Medicine, Drugs, and Vaccines

Electronic Health Records

Electronic health records (EHRs) are the digital format of patients' health information, either in the context of a hospitalization or inside a national or regional welfare system. Integrated use of EHRs and NGS data is a key process to develop precision medicine. In fact, direct use of NGS data in the clinical practice is unfeasible, but integration of EHRs into pipelines able to extract relevant information from analyzed NGS data would allow to hugely improve clinical outcomes. Examples of clinical data infrastructures exist and have been used in the past for different purposes such as investigation of inherited causes of common diseases or use of existing genomic and clinical data to identify genes related to phenotype and environment. More recently the US Precision Medicine Initiative (PMI) begun planning to integrate genomic and clinical data of a million of individuals to unveil environmental influences on disease treatments, and other initiatives promoted by hospital networks begun the exploitation of shared assets such as electronic records and genomic data to implement a genomic based medicine.

EHRs are mainly designed for clinical (patient care) and billing/insurance purposes, and are not usually designed with science and research in mind. For this reason, EHR-based research poses big challenges about bias and standardization. To this respect, EHRs are similar to any other large biological dataset suffering of integration weaknesses. As previously mentioned, well organized data or even data organized ab-initio for research are much easier to process with computer based method such as machine learning. With wide and standardized adoption of EHRs, millions of clinical data points from thousands of individuals become potentially available: these data are the subject of computational phenotyping and the construction of organized phenome databases. The first issue to solve is therefore the adoption of an internal, logical and common infrastructure to implement standards, common annotations, interchangeable identification numbers. Precise and widely accepted standards on a smaller number of records are to be preferred over bigger datasets with incomplete or non-canonical annotations. The richness of clinical information stored in EHRs lays in its usability and interoperability, thus the quality and shape of data in the EHRs has a direct impact on research.

The case of the Electronic Medical Records and Genomics (eMERGE) Network is a clear example of project spanning a long period, focusing the first efforts and deliverables on building the logic and standards to organize data and the institutions collecting and sharing them. The primary goal of the eMERGE is to combine biorepositories with EHR systems aimed at genomic discovery and implementation of genomic in the medical practice. As a network of hospitals and research institutions, eMERGE had to ensure a correct and usable data infrastructure, then begun to integrate and analyse data (clinical, phenotypic, genomic) and subsequently delivered integrated results.
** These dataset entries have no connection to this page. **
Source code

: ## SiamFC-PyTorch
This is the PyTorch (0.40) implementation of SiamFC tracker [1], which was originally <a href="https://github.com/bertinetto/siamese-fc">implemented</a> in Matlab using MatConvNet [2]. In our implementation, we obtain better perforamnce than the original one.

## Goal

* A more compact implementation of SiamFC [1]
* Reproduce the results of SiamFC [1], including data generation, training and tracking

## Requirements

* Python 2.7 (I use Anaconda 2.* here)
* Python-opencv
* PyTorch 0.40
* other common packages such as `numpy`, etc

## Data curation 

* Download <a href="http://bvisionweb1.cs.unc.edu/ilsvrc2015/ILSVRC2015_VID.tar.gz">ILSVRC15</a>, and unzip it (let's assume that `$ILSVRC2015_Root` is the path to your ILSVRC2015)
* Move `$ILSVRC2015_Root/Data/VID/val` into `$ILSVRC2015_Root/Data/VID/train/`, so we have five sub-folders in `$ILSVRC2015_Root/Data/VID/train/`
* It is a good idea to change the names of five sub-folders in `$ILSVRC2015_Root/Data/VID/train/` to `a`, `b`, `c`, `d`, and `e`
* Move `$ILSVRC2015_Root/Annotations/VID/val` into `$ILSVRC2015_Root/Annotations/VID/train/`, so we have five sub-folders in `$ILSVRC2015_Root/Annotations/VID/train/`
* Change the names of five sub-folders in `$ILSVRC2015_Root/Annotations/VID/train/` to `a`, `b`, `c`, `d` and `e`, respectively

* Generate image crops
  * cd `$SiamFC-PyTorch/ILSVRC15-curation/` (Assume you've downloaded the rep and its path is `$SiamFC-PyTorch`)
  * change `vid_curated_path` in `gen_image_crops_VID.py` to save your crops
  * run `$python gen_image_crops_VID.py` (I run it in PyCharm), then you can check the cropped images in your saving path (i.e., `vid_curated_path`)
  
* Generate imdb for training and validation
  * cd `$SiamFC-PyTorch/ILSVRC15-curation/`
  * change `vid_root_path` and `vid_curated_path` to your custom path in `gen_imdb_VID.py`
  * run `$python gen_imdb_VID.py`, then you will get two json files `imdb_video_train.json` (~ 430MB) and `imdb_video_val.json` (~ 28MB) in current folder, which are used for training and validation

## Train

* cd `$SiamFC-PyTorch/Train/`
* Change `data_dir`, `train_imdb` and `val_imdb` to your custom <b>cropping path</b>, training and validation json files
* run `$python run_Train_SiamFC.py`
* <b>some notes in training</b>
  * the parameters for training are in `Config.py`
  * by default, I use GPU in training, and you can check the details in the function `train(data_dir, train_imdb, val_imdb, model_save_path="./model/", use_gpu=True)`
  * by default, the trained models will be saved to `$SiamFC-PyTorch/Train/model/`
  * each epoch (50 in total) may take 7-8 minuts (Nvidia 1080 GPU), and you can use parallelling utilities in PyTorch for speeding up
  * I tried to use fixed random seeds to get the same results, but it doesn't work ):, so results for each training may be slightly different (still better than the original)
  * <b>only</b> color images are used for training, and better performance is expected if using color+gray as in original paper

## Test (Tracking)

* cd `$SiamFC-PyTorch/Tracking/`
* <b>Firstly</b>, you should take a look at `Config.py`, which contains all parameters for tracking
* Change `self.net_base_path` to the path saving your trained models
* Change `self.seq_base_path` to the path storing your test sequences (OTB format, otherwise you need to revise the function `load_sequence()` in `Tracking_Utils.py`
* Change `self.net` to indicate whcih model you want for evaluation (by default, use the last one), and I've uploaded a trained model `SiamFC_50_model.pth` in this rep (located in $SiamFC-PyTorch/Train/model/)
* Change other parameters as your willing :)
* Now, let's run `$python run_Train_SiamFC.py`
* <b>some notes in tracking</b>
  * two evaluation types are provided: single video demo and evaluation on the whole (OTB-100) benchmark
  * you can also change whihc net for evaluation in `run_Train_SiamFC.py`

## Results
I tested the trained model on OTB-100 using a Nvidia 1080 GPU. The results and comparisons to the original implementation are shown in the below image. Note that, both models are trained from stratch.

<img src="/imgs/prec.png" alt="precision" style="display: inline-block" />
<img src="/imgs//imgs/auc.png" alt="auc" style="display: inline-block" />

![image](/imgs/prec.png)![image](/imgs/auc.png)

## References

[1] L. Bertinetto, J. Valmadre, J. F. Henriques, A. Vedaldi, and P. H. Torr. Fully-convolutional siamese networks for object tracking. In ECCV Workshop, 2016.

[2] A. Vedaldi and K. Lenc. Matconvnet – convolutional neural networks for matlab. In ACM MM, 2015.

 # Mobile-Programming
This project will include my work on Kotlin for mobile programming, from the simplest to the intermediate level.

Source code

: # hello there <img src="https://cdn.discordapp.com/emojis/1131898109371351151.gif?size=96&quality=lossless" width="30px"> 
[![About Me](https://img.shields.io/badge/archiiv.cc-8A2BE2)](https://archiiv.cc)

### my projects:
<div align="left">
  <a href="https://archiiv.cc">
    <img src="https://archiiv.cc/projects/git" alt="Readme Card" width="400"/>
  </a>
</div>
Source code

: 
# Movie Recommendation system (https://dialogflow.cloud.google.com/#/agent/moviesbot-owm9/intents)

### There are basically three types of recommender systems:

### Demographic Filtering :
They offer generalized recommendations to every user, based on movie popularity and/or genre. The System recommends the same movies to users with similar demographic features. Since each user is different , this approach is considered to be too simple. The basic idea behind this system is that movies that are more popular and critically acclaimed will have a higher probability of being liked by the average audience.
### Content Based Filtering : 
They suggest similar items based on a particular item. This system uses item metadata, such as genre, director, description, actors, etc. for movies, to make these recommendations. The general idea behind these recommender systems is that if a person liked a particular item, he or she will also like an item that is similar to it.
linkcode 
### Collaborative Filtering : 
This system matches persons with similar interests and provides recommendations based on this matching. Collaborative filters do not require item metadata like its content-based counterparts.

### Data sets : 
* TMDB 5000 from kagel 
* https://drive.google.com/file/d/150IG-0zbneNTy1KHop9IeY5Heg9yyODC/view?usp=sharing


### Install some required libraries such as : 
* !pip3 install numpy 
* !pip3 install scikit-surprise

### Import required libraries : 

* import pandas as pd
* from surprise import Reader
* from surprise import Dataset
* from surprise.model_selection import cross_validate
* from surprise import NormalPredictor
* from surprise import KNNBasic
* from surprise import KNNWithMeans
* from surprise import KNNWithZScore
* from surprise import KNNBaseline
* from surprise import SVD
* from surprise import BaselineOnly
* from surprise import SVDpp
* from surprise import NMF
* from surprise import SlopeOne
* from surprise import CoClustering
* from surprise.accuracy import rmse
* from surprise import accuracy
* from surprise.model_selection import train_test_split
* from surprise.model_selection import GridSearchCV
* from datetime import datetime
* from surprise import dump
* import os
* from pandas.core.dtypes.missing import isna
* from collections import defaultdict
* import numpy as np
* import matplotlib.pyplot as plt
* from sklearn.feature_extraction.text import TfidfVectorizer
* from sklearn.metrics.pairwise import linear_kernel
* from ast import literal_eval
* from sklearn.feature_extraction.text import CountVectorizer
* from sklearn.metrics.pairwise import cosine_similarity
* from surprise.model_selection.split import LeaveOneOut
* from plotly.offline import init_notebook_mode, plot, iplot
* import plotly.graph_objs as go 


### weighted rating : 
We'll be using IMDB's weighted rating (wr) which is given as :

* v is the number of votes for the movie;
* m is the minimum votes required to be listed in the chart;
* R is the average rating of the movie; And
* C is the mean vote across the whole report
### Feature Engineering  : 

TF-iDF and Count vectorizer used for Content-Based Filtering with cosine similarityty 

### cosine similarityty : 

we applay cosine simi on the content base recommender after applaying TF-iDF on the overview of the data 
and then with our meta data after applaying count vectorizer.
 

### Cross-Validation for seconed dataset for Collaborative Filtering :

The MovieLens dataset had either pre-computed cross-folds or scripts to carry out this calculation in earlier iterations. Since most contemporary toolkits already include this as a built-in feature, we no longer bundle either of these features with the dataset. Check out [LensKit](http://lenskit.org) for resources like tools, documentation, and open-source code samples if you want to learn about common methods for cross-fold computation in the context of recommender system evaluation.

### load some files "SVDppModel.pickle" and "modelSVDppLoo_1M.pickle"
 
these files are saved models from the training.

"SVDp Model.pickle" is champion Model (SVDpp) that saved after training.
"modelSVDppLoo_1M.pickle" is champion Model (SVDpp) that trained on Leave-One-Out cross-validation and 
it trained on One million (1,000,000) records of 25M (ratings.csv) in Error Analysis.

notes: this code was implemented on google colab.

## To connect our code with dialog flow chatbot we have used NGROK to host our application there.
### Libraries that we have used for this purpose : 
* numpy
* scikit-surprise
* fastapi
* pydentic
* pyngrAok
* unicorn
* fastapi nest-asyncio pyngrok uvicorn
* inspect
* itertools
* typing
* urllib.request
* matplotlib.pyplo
Beside many disease-specific research papers published, two of the most noticeable outcomes impacting research as a whole are the Phenotype Knowledge Base (PheKB) that can be used to mine and discover phenotypes from electronic medical records and the catalog of phenome-wide association scans (PheWAS) which gathers disease/phenotype to gene associations obtained by the coupling of genetic data and EHR data.

Storage and manipulation of clinical data from millions of patients will become a challenge in the same way as it is happening with sequence data. Beside efficient mining and summarizing methods for better and quicker characterization and phenotyping, issues of privacy and security should also be addressed. Better reproducibility, secure data sharing between collaborating researchers or patient communities and enforced privacy of EHRs and trusted de-individualized access to EHRs, are highly desirable goals that can be met with different technologies. Considered the many issues that data sharing and privacy pose and technical approaches to address them, we like to point at the fact that, like any data-intensive discipline, biomedical research is now being considered a subject of choice for emerging informatics technologies such as block chain. The block chain, better known as the Bitcoin underlying technology, is based on distributed ledgers and it is a public, secure and decentralized database of ordered events or records, called blocks, that are time-stamped and linked to the previous block. The public and anonymized transactions are the foundation for both privacy and traceability, and this logic can be well adapted to the requirements for privacy, traceability and trusted sharing imposed by clinical trials and personal EHRs.